2. This will seriously screw up supply chains and hurt American companies — including American companies that need Mexican parts to make their own products that get sold here or exported abroad. Mexico recently became our No. 1 trading partner. Two-thirds of our imports from Mexico are intra-company trade (i.e., a firm trading with itself across the border).
The auto industry is especially vulnerable; of U.S. auto exports, about 35 percent of the value-added comes from imported inputs, according to Deutsche Bank Securities Chief Economist Torsten Slok. Note also that the U.S. auto industry is already in trouble. Announced layoffs for the first four months of this year in autos are the highest since 2009, according to Challenger, Gray & Christmas.
3. We don’t know the full economic cost of the tariffs, but it would be painful for the United States. Two years ago, a research and consulting firm calculated an estimate for the costs of a similar (20 percent) tariff on Mexican imports: “Over three years, the bill comes to $286 billion in lost value to the U.S. economy and a loss of 755,000 American jobs. Two-thirds of those job losses would be at the expense of low- to medium-skilled workers.”

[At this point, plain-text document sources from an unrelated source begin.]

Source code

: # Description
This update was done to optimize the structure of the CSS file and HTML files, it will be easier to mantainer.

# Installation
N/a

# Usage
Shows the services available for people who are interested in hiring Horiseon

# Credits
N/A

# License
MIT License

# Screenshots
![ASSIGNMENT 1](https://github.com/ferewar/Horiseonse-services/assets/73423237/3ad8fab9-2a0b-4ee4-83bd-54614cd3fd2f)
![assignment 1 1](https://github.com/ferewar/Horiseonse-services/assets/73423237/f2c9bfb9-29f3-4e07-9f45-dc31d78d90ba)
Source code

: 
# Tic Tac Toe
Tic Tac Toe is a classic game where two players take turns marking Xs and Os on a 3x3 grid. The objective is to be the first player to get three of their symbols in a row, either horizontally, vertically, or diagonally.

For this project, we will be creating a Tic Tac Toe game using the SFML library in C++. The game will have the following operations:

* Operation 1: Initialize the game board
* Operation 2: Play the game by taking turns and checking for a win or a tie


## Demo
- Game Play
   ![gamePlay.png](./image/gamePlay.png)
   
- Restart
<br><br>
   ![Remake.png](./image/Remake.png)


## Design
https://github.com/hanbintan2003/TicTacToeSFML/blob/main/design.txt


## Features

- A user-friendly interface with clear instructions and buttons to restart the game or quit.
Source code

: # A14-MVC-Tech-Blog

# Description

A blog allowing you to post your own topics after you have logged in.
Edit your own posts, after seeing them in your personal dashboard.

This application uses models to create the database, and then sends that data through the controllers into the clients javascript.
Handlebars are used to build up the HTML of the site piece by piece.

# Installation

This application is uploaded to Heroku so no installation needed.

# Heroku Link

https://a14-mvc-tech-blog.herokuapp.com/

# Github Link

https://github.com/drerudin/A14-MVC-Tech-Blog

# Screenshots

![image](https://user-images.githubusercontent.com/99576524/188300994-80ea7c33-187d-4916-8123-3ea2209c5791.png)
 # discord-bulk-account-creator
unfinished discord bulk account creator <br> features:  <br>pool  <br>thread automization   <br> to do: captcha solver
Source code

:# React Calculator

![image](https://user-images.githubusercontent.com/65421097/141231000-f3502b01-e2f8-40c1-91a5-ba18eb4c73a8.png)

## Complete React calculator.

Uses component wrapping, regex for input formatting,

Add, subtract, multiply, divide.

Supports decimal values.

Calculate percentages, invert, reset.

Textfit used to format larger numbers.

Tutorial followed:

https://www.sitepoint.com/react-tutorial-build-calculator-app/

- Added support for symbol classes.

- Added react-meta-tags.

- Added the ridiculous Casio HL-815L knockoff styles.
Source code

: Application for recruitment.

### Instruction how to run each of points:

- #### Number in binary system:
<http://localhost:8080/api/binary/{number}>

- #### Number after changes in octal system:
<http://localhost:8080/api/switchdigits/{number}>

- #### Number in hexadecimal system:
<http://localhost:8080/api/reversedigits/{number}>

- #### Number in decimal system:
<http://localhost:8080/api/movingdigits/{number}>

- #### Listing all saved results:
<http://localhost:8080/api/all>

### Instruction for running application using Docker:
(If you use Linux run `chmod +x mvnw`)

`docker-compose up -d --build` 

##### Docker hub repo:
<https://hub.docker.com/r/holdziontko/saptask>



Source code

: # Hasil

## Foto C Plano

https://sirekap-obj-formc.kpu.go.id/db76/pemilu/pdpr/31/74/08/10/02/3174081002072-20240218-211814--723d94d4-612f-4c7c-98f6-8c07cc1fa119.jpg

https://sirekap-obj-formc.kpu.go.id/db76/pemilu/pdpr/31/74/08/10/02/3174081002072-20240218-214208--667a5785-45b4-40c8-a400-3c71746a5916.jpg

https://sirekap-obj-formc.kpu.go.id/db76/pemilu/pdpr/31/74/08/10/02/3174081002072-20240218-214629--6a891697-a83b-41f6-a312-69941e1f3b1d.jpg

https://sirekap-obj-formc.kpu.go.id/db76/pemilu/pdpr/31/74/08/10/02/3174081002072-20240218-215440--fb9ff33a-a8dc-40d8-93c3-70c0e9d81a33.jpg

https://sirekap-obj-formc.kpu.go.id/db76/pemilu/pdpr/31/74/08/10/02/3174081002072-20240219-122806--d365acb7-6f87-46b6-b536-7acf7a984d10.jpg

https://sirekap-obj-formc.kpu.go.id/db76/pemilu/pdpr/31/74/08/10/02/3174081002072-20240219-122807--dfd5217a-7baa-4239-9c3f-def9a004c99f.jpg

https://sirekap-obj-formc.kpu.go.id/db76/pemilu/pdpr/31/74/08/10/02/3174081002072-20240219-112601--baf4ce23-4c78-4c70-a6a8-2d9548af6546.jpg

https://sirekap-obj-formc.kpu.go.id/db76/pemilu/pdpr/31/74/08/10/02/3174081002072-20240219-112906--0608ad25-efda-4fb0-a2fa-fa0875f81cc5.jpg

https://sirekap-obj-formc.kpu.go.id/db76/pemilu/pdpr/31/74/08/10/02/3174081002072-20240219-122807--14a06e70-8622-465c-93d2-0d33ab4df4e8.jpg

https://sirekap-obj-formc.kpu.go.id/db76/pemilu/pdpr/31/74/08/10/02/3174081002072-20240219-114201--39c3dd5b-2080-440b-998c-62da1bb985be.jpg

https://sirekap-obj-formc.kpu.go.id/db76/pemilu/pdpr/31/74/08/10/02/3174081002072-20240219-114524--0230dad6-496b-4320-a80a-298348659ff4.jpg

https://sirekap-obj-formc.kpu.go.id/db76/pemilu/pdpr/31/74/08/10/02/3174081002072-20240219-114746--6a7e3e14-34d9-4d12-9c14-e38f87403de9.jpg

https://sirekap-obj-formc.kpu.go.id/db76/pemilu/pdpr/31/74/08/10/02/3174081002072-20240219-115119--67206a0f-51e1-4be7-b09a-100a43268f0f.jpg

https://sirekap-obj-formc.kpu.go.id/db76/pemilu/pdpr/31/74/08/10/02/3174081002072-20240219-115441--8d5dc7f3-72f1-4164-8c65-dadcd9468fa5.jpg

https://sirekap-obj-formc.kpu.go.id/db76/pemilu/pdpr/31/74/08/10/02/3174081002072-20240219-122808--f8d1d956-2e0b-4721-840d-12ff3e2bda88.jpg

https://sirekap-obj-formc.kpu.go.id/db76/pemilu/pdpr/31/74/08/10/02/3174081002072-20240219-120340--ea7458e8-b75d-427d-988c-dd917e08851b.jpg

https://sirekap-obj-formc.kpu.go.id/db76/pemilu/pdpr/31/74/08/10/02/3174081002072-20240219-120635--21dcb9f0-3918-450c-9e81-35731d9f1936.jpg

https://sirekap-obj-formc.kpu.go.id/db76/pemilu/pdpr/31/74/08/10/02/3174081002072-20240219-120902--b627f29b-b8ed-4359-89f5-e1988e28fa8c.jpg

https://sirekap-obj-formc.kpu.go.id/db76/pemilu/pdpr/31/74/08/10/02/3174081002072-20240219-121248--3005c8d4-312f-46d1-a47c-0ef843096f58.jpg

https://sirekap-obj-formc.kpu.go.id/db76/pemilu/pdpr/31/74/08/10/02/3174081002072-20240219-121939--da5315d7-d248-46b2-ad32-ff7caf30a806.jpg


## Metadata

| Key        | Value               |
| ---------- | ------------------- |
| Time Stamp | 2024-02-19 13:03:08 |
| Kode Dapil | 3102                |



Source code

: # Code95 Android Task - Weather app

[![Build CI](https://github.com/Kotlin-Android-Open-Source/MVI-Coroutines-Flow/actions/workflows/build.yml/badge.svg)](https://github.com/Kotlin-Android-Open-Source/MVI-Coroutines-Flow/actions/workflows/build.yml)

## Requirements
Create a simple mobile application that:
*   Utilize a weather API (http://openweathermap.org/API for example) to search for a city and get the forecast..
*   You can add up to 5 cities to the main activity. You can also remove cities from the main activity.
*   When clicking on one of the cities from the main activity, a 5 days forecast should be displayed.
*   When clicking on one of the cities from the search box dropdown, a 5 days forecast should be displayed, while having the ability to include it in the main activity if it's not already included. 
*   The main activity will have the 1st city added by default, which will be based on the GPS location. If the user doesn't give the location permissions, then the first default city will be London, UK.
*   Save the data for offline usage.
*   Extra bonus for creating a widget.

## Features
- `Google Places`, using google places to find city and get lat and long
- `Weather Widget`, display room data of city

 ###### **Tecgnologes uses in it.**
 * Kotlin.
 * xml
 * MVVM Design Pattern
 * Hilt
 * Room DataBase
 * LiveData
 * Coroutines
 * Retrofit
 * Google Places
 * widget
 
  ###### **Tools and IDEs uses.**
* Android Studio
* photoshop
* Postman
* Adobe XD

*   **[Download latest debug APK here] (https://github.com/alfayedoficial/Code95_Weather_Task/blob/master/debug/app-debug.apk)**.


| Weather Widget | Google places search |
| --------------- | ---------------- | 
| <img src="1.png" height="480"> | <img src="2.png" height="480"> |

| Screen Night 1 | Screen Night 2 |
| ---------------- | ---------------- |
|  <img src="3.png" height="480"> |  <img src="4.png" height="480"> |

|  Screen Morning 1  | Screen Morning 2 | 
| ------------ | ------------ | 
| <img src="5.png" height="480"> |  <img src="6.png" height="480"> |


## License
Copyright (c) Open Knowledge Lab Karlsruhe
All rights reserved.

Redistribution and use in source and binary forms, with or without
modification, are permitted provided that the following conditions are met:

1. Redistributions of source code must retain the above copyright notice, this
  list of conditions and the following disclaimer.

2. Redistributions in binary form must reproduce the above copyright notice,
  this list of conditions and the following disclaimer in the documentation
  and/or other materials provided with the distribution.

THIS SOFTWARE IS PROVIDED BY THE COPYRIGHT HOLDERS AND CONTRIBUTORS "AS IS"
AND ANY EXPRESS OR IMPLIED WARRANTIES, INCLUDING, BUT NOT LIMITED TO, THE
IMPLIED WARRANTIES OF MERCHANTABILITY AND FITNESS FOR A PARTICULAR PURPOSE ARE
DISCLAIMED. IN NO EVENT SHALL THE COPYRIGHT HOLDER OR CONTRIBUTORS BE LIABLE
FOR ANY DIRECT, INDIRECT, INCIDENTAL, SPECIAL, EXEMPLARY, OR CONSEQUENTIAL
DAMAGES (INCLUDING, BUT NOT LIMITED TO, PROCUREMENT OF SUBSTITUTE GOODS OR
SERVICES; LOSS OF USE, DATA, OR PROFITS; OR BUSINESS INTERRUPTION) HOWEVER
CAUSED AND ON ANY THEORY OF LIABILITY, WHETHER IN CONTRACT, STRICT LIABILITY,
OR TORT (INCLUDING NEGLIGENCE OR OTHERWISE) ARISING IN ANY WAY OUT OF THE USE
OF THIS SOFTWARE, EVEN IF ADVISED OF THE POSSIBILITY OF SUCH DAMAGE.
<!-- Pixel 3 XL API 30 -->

4. It’s not clear the tariffs are legal. The White House said its legal justification for the tariffs is the International Emergency Economic Powers Act. This 1977 law is mostly related to sanctions; it has never been used for tariffs, and some trade lawyers have suggested that it does not give the president power to do so.
5. Mexico does not have power to do the thing Trump seems to be asking the country to do. He’s asking Mexico to block people from Central America from crossing into the United States to exercise their internationally recognized legal right to seek asylum.
6. There is no plan. There was never a plan. Acting White House chief of staff Mick Mulvaney acknowledged this to reporters. When asked what it would take to remove the tariffs, he said the decision would be “ad hoc.”
7. This new self-inflicted trade-war wound gives us less leverage in negotiating with China (and the European Union and Japan, both of which we’re also simultaneously trade-warring with). Basically, it makes our stated willingness to absorb a little more trade-war pain less credible, since we’ll be absorbing so much pain already.
8. It will also damage our ability to negotiate with China (and the EU and Japan) for another reason: It proves, once again, that Trump can’t be trusted to keep his word, or even a signed trade agreement.
Recall that Trump had previously said that his global steel and aluminum tariffs would stay on our friends in Canada and Mexico until a new North American Free Trade Agreement was signed. But after it was signed last fall, he still didn’t remove the tariffs. Finally, two weeks ago, under pressure from lawmakers, he did remove them … only to turn around and announce fresh across-the-board tariffs on everything from Mexico.
Why would anyone ever make a deal with this president, one that required literally any concessions, given this track record?